The counter argument to all of this is that Web3 is still in its infancy. Of course, the way it all works seems a little opaque; it takes time for anything new to develop and mature and to be stress tested.

But in case of Web3, it is not just a new way of doing business that need getting used to it’s the suggestion that the process is being masked from scrutiny by an ideological layer that marks itself as the antithesis to the capital markets, rules and regulations that has gone before.

That creates cynics like Martin Kenney, a professor at the University of California. “Whatever the new thing is, it’s absolutely in the VC’s interest to hype it,” he says. “You feed it to the press. You tell everyone it’s going to change the world, that it is the best thing since sliced bread, whatever it is that will convince the investors that they need to have it.”

 

Nick Gerard, the CEO of Web3 developer Norby, is also skeptical. He tells Vice that he started to believe that tokens, rather than the ideological “future of a fully decentralized internet,” were behind a lot of the investor interest in Web3.
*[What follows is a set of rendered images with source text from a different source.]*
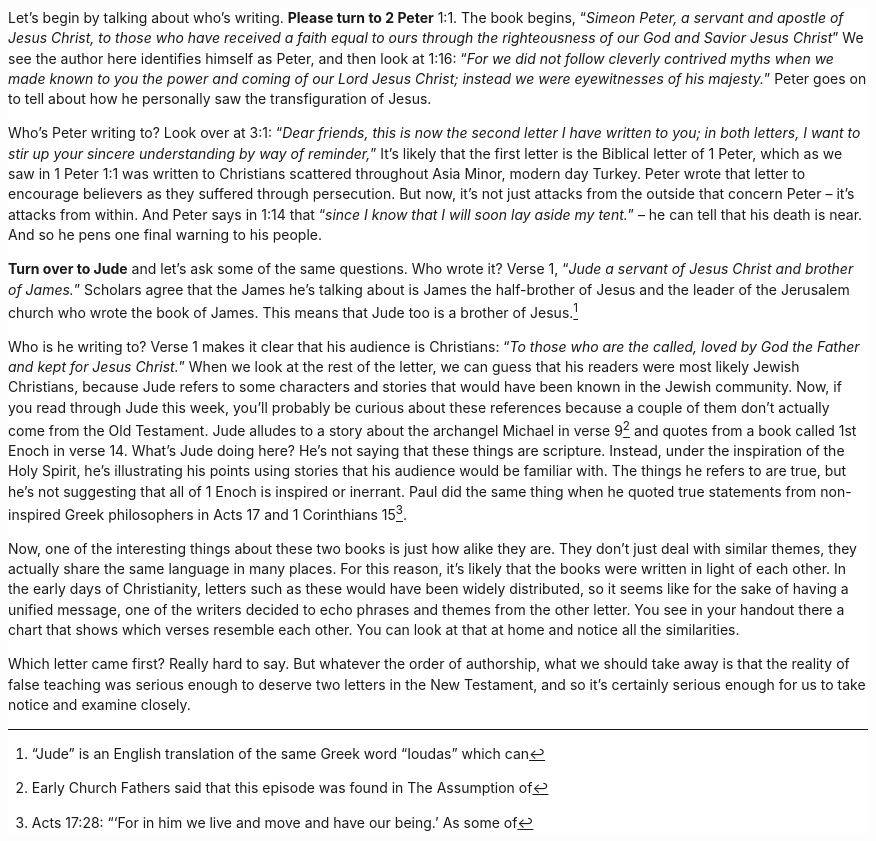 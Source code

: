 Let’s begin by talking about who’s writing. __Please turn to 2 Peter__ 1:1. The 
book begins, “_Simeon Peter, a servant and apostle of Jesus Christ, to those who 
have received a faith equal to ours through the righteousness of our God and 
Savior Jesus Christ_” We see the author here identifies himself as Peter, and 
then look at 1:16: “_For we did not follow cleverly contrived myths when we made 
known to you the power and coming of our Lord Jesus Christ; instead we were 
eyewitnesses of his majesty._” Peter goes on to tell about how he personally saw 
the transfiguration of Jesus. 

Who’s Peter writing to? Look over at 3:1: “_Dear friends, this is now the second 
letter I have written to you; in both letters, I want to stir up your sincere 
understanding by way of reminder,_” It’s likely that the first letter is the 
Biblical letter of 1 Peter, which as we saw in 1 Peter 1:1 was written to 
Christians scattered throughout Asia Minor, modern day Turkey. Peter wrote that 
letter to encourage believers as they suffered through persecution. But now, 
it’s not just attacks from the outside that concern Peter – it’s attacks from 
within. And Peter says in 1:14 that “_since I know that I will soon lay aside my 
tent._” – he can tell that his death is near. And so he pens one final warning 
to his people.

__Turn over to Jude__ and let’s ask some of the same questions. Who wrote it? 
Verse 1, “_Jude a servant of Jesus Christ and brother of James._” Scholars agree 
that the James he’s talking about is James the half-brother of Jesus and the 
leader of the Jerusalem church who wrote the book of James. This means that Jude 
too is a brother of Jesus.[^1]

Who is he writing to? Verse 1 makes it clear that his audience is Christians: 
“_To those who are the called, loved by God the Father and kept for Jesus 
Christ._” When we look at the rest of the letter, we can guess that his readers 
were most likely Jewish Christians, because Jude refers to some characters and 
stories that would have been known in the Jewish community. Now, if you read 
through Jude this week, you’ll probably be curious about these references 
because a couple of them don’t actually come from the Old Testament. Jude 
alludes to a story about the archangel Michael in verse 9[^2] and quotes from a 
book called 1st Enoch in verse 14. What’s Jude doing here? He’s not saying that 
these things are scripture. Instead, under the inspiration of the Holy Spirit, 
he’s illustrating his points using stories that his audience would be familiar 
with. The things he refers to are true, but he’s not suggesting that all of 1 
Enoch is inspired or inerrant. Paul did the same thing when he quoted true 
statements from non-inspired Greek philosophers in Acts 17 and 1 Corinthians 
15[^3]. 

Now, one of the interesting things about these two books is just how alike they 
are. They don’t just deal with similar themes, they actually share the same 
language in many places. For this reason, it’s likely that the books were 
written in light of each other. In the early days of Christianity, letters such 
as these would have been widely distributed, so it seems like for the sake of 
having a unified message, one of the writers decided to echo phrases and themes 
from the other letter. You see in your handout there a chart that shows which 
verses resemble each other. You can look at that at home and notice all the 
similarities. 

Which letter came first? Really hard to say. But whatever the order of 
authorship, what we should take away is that the reality of false teaching was 
serious enough to deserve two letters in the New Testament, and so it’s 
certainly serious enough for us to take notice and examine closely.


[^1]: “Jude” is an English translation of the same Greek word “Ioudas” which can 
[^2]: Early Church Fathers said that this episode was found in The Assumption of 
[^3]: Acts 17:28: “‘For in him we live and move and have our being.’ As some of 
[^4]: Mt. 7:15-16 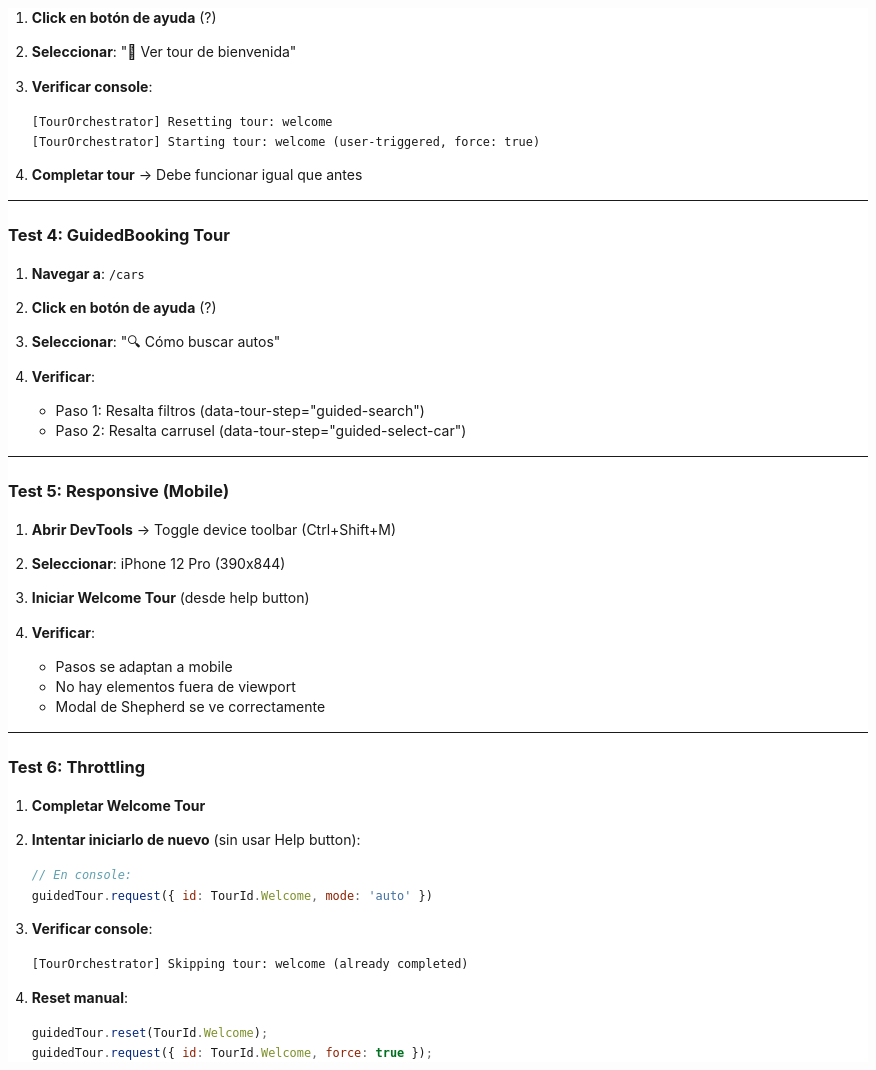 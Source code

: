 1. **Click en botón de ayuda** (?)

2. **Seleccionar**: "🎯 Ver tour de bienvenida"

3. **Verificar console**:
   ```
   [TourOrchestrator] Resetting tour: welcome
   [TourOrchestrator] Starting tour: welcome (user-triggered, force: true)
   ```

4. **Completar tour** → Debe funcionar igual que antes

---

### Test 4: GuidedBooking Tour

1. **Navegar a**: `/cars`

2. **Click en botón de ayuda** (?)

3. **Seleccionar**: "🔍 Cómo buscar autos"

4. **Verificar**:
   - Paso 1: Resalta filtros (data-tour-step="guided-search")
   - Paso 2: Resalta carrusel (data-tour-step="guided-select-car")

---

### Test 5: Responsive (Mobile)

1. **Abrir DevTools** → Toggle device toolbar (Ctrl+Shift+M)

2. **Seleccionar**: iPhone 12 Pro (390x844)

3. **Iniciar Welcome Tour** (desde help button)

4. **Verificar**:
   - Pasos se adaptan a mobile
   - No hay elementos fuera de viewport
   - Modal de Shepherd se ve correctamente

---

### Test 6: Throttling

1. **Completar Welcome Tour**

2. **Intentar iniciarlo de nuevo** (sin usar Help button):
   ```javascript
   // En console:
   guidedTour.request({ id: TourId.Welcome, mode: 'auto' })
   ```

3. **Verificar console**:
   ```
   [TourOrchestrator] Skipping tour: welcome (already completed)
   ```

4. **Reset manual**:
   ```javascript
   guidedTour.reset(TourId.Welcome);
   guidedTour.request({ id: TourId.Welcome, force: true });
   ```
As he sees it, an investment firm could invest in a startup in exchange for equity and inside information and then negotiate a hoard of early tokens. “What I have now is asymmetric access to information,” Gerard said. “I have a direct line to a founder… I have access to financial information. I know if user adoption is tanking. I know if usage is skyrocketing. I know if the founder is depressed or hooked on Adderall or is spiraling out of control.”

Then, at the first internal sign of trouble, the investor can dump the token on the “quote-unquote community,” Gerard said. “Some of them are quite transparent about it, but they’re still able to couch all of this in language that revolves around ownership and the community.”
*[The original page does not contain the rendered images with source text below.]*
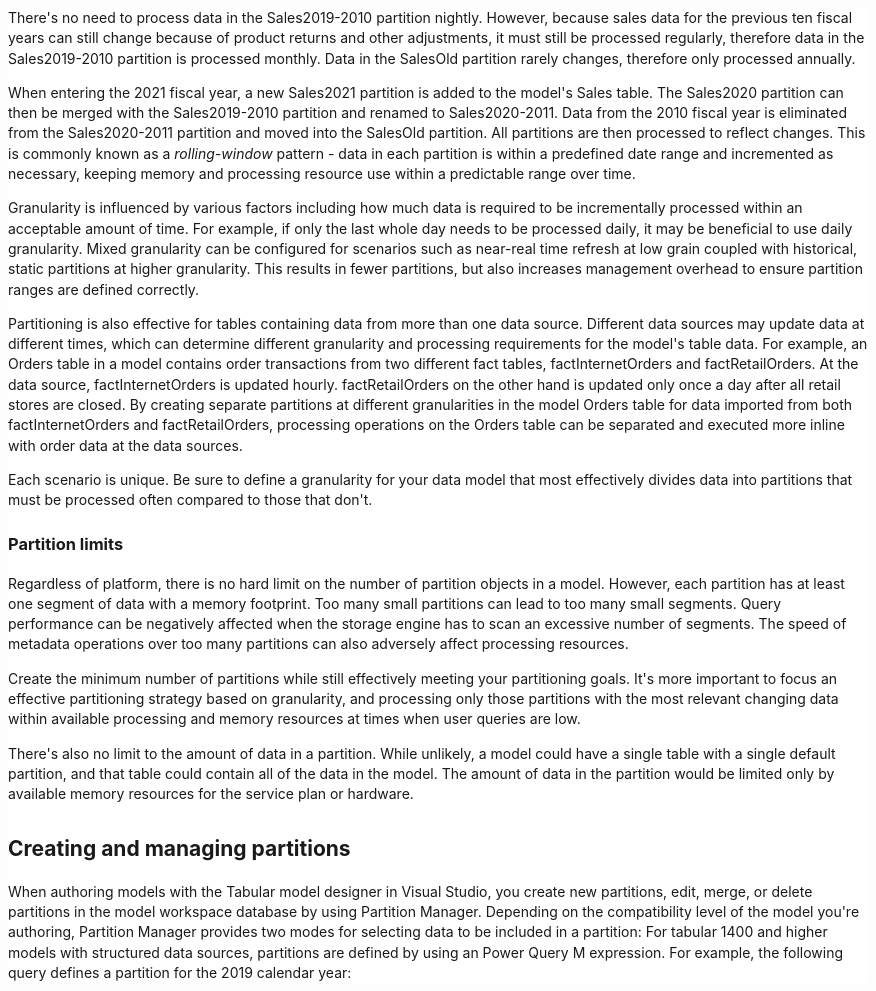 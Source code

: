 There's no need to process data in the Sales2019-2010 partition nightly. However, because sales data for the previous ten fiscal years can still change because of product returns and other adjustments, it must still be processed regularly, therefore data in the Sales2019-2010 partition is processed monthly. Data in the SalesOld partition rarely changes, therefore only processed annually.  
  
When entering the 2021 fiscal year, a new Sales2021 partition is added to the model's Sales table. The Sales2020 partition can then be merged with the Sales2019-2010 partition and renamed to Sales2020-2011. Data from the 2010 fiscal year is eliminated from the Sales2020-2011 partition and moved into the SalesOld partition. All partitions are then processed to reflect changes. This is commonly known as a *rolling-window* pattern - data in each partition is within a predefined date range and incremented as necessary, keeping memory and processing resource use within a predictable range over time.

Granularity is influenced by various factors including how much data is required to be incrementally processed within an acceptable amount of time. For example, if only the last whole day needs to be processed daily, it may be beneficial to use daily granularity. Mixed granularity can be configured for scenarios such as near-real time refresh at low grain coupled with historical, static partitions at higher granularity. This results in fewer partitions, but also increases management overhead to ensure partition ranges are defined correctly.

Partitioning is also effective for tables containing data from more than one data source. Different data sources may update data at different times, which can determine different granularity and processing requirements for the model's table data. For example, an Orders table in a model contains order transactions from two different fact tables, factInternetOrders and factRetailOrders. At the data source, factInternetOrders is updated hourly. factRetailOrders on the other hand is updated only once a day after all retail stores are closed. By creating separate partitions at different granularities in the model Orders table for data imported from both factInternetOrders and factRetailOrders, processing operations on the Orders table can be separated and executed more inline with order data at the data sources.

Each scenario is unique. Be sure to define a granularity for your data model that most effectively divides data into partitions that must be processed often compared to those that don't.

### Partition limits

Regardless of platform, there is no hard limit on the number of partition objects in a model. However, each partition has at least one segment of data with a memory footprint. Too many small partitions can lead to too many small segments. Query performance can be negatively affected when the storage engine has to scan an excessive number of segments. The speed of metadata operations over too many partitions can also adversely affect processing resources.

Create the minimum number of partitions while still effectively meeting your partitioning goals. It's more important to focus an effective partitioning strategy based on granularity, and processing only those partitions with the most relevant changing data within available processing and memory resources at times when user queries are low.

There's also no limit to the amount of data in a partition. While unlikely, a model could have a single table with a single default partition, and that table could contain all of the data in the model. The amount of data in the partition would be limited only by available memory resources for the service plan or hardware.

## Creating and managing partitions

When authoring models with the Tabular model designer in Visual Studio, you create new partitions, edit, merge, or delete partitions in the model workspace database by using Partition Manager. Depending on the compatibility level of the model you're authoring, Partition Manager provides two modes for selecting data to be included in a partition: For tabular 1400 and higher models with structured data sources, partitions are defined by using an Power Query M expression. For example, the following query defines a partition for the 2019 calendar year:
Vice reports evidence of start-up firms making the switch to Web3 simply because doing so made it easier to raise money.

“A venture capitalist who asked that I not use his name admitted with concern that one of his own portfolio companies did the same, and other founders and CEOs similarly said they’d noticed startups cynically bolting on Web3 elements after running out of other options and needing more funding to survive.”

What everyone can seem to agree on, Strachan adds, is that the boom has created a lot of vaporware and useless entrepreneurial attempts to get rich quick, even if no one wants to name names on the record.
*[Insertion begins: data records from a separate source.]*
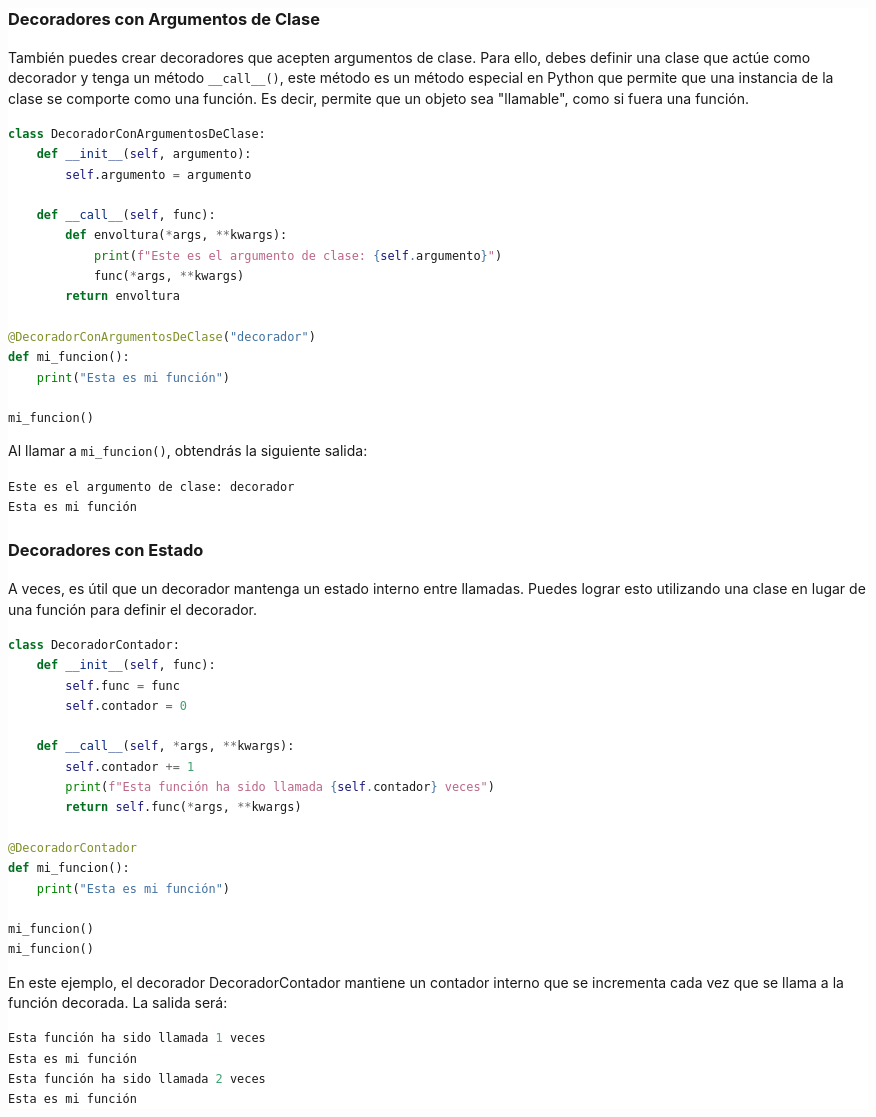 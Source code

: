 ### Decoradores con Argumentos de Clase
También puedes crear decoradores que acepten argumentos de clase. Para ello, debes definir una clase que actúe como decorador y tenga un método `__call__()`, este método es un método especial en Python que permite que una instancia de la clase se comporte como una función. Es decir, permite que un objeto sea "llamable", como si fuera una función.

```python
class DecoradorConArgumentosDeClase:
    def __init__(self, argumento):
        self.argumento = argumento

    def __call__(self, func):
        def envoltura(*args, **kwargs):
            print(f"Este es el argumento de clase: {self.argumento}")
            func(*args, **kwargs)
        return envoltura

@DecoradorConArgumentosDeClase("decorador")
def mi_funcion():
    print("Esta es mi función")

mi_funcion()
```
Al llamar a `mi_funcion()`, obtendrás la siguiente salida:

```python
Este es el argumento de clase: decorador
Esta es mi función
```

### Decoradores con Estado
A veces, es útil que un decorador mantenga un estado interno entre llamadas. Puedes lograr esto utilizando una clase en lugar de una función para definir el decorador.

```python
class DecoradorContador:
    def __init__(self, func):
        self.func = func
        self.contador = 0

    def __call__(self, *args, **kwargs):
        self.contador += 1
        print(f"Esta función ha sido llamada {self.contador} veces")
        return self.func(*args, **kwargs)

@DecoradorContador
def mi_funcion():
    print("Esta es mi función")

mi_funcion()
mi_funcion()
```
En este ejemplo, el decorador DecoradorContador mantiene un contador interno que se incrementa cada vez que se llama a la función decorada. La salida será:
```python
Esta función ha sido llamada 1 veces
Esta es mi función
Esta función ha sido llamada 2 veces
Esta es mi función
```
“Tack on #Web3 and investors will throw money blindly and inflate valuations 2-3x,” one start-up founder told Strachan.

There’s even a term for companies that bolt on a Web3 element in order to raise a few more bucks. They’re called “grifters.”

The question for now is: how long will regulators remain hands-off? SEC chairman Gary Gensler has reiterated that he believes many crypto tokens should be regulated as securities.

“Let’s not risk undermining 90 years of securities laws and create some regulatory arbitrage or loopholes,” he said at the University of Pennsylvania’s April law conference.

While crypto markets may offer new ways for entrepreneurs to raise capital & for investors to trade, we all still need investor & market protections.

Let’s not risk undermining 90 years of securities laws & create some regulatory arbitrage or loopholes. 

Tunguz, the pro-Web3 venture capitalist, is ready for such a day, but reaping the rewards until then.

“There will be a Securities Act of 2033, whatever the year is,” said Tunguz. “Whenever the regulation comes out, we will respond to it. But I think there’s definitely an opportunity here to make money in a way that benefits everybody within the ecosystem.”